KF: Sonart si impegna a fondo per migliorare le condizioni quadro e la percezione pubblica della professione musicale. L'impegno politico-culturale di varie organizzazioni professionali contrasta con la realtà seria e in rapida evoluzione dei musicisti. Il business della musica sembra essere sempre più squilibrato; mentre le corporazioni si arricchiscono, non offre più alla maggior parte dei musicisti un sostentamento, a parte il mercato delle star. L'autopromozione, che avviene principalmente attraverso i social media, è in aumento. Essere un musicista oggi richiede capacità di resistenza, flessibilità e resilienza in misura ancora maggiore rispetto al passato. Come possiamo sostenere in modo specifico queste capacità? E come possiamo evitare di esaurirci come combattenti solitari?

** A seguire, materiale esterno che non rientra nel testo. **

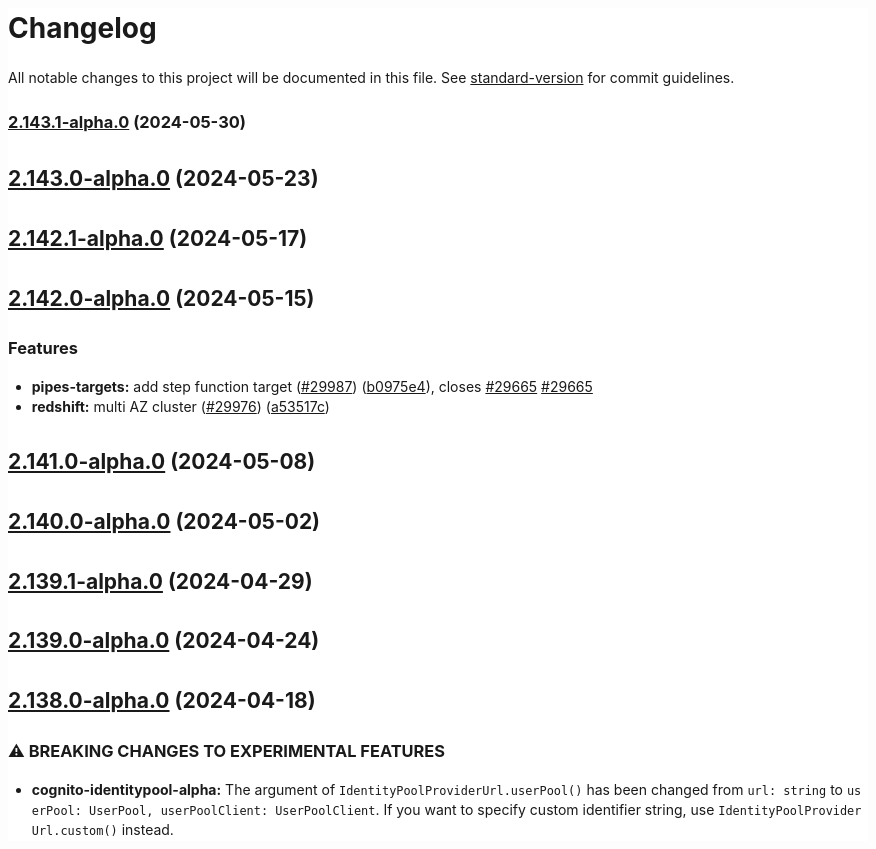 # Changelog

All notable changes to this project will be documented in this file. See [standard-version](https://github.com/conventional-changelog/standard-version) for commit guidelines.

### [2.143.1-alpha.0](https://github.com/aws/aws-cdk/compare/v2.143.0-alpha.0...v2.143.1-alpha.0) (2024-05-30)

## [2.143.0-alpha.0](https://github.com/aws/aws-cdk/compare/v2.142.1-alpha.0...v2.143.0-alpha.0) (2024-05-23)

## [2.142.1-alpha.0](https://github.com/aws/aws-cdk/compare/v2.142.0-alpha.0...v2.142.1-alpha.0) (2024-05-17)

## [2.142.0-alpha.0](https://github.com/aws/aws-cdk/compare/v2.141.0-alpha.0...v2.142.0-alpha.0) (2024-05-15)


### Features

* **pipes-targets:** add step function target ([#29987](https://github.com/aws/aws-cdk/issues/29987)) ([b0975e4](https://github.com/aws/aws-cdk/commit/b0975e410a404d07952e01303af01224ccfad864)), closes [#29665](https://github.com/aws/aws-cdk/issues/29665) [#29665](https://github.com/aws/aws-cdk/issues/29665)
* **redshift:** multi AZ cluster ([#29976](https://github.com/aws/aws-cdk/issues/29976)) ([a53517c](https://github.com/aws/aws-cdk/commit/a53517c6772332cc2a15c9b38e964a933e9c8355))

## [2.141.0-alpha.0](https://github.com/aws/aws-cdk/compare/v2.140.0-alpha.0...v2.141.0-alpha.0) (2024-05-08)

## [2.140.0-alpha.0](https://github.com/aws/aws-cdk/compare/v2.139.1-alpha.0...v2.140.0-alpha.0) (2024-05-02)

## [2.139.1-alpha.0](https://github.com/aws/aws-cdk/compare/v2.139.0-alpha.0...v2.139.1-alpha.0) (2024-04-29)

## [2.139.0-alpha.0](https://github.com/aws/aws-cdk/compare/v2.138.0-alpha.0...v2.139.0-alpha.0) (2024-04-24)

## [2.138.0-alpha.0](https://github.com/aws/aws-cdk/compare/v2.137.0-alpha.0...v2.138.0-alpha.0) (2024-04-18)


### ⚠ BREAKING CHANGES TO EXPERIMENTAL FEATURES

* **cognito-identitypool-alpha:** The argument of `IdentityPoolProviderUrl.userPool()` has been changed from `url: string` to `userPool: UserPool, userPoolClient: UserPoolClient`. If you want to specify custom identifier string, use `IdentityPoolProviderUrl.custom()` instead.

VL: Le discussioni attuali mostrano che molti musicisti stanno vivendo una forte intensificazione delle richieste. Per me è importante fare una distinzione: La resilienza non deve significare un tacito adattamento a strutture problematiche. Il lavoro di politica culturale di Sonart per migliorare le condizioni quadro è quindi centrale e necessario. Inoltre, sottolinea l'importanza dello scambio e della comunità tra musicisti. Allo stesso tempo, i musicisti hanno bisogno di competenze personali per rimanere in grado di agire in questo campo di tensione: una chiara definizione dei ruoli e delle priorità e una riflessione sulla propria identità, strategie di recupero consapevoli e demarcazione dalla visibilità digitale permanente, ma anche flessibilità psicologica - anche con pensieri e sentimenti difficili, per essere aperti, consapevoli e impegnati in azioni che corrispondono ai propri valori. Se insegniamo queste abilità fin dalle prime fasi dell'istruzione, non solo rafforziamo la salute, ma anche le prestazioni artistiche.

 

Prof. Dr. Veronika Lubert
... è psicologo, violinista, professore di salute dei musicisti e professore di salute dei musicisti presso la Lucerne University of Applied Sciences and Arts - Università di Scienze Applicate e Arti di Lucerna.

Musica.Katrin Frauchiger
... è cantante, compositore, membro del consiglio direttivo di Sonart e docente presso la Scuola di Musica di Lucerna.